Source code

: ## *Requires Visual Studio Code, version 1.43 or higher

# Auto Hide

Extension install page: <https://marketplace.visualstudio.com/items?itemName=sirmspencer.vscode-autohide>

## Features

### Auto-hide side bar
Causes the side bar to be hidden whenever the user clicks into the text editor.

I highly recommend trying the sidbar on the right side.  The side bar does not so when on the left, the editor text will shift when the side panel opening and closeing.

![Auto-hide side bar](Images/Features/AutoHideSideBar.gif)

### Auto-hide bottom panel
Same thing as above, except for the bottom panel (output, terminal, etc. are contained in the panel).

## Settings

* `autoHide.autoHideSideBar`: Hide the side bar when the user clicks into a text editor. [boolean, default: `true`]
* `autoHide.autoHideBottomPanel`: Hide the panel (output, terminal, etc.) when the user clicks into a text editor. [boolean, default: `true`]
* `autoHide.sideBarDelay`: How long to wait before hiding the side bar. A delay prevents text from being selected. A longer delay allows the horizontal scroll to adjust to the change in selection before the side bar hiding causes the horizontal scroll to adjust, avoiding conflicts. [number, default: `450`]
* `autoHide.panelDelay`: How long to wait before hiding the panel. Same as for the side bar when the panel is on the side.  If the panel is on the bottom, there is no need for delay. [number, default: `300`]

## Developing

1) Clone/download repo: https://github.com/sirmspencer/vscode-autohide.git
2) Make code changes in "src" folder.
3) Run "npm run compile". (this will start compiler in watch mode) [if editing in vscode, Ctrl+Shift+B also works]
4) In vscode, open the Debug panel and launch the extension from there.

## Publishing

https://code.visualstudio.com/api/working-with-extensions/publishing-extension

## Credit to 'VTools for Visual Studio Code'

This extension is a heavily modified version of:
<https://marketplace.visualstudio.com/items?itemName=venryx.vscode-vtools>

◆ Assigned task ◆
Through the last line of the entries above, beginning at the line containing "2) Make code", transcribe each line exactly, both ends included and nothing more.

◆ Solution to this exercise ◆
2) Make code changes in "src" folder.
3) Run "npm run compile". (this will start compiler in watch mode) [if editing in vscode, Ctrl+Shift+B also works]
4) In vscode, open the Debug panel and launch the extension from there.

## Publishing

https://code.visualstudio.com/api/working-with-extensions/publishing-extension

## Credit to 'VTools for Visual Studio Code'

This extension is a heavily modified version of:
<https://marketplace.visualstudio.com/items?itemName=venryx.vscode-vtools>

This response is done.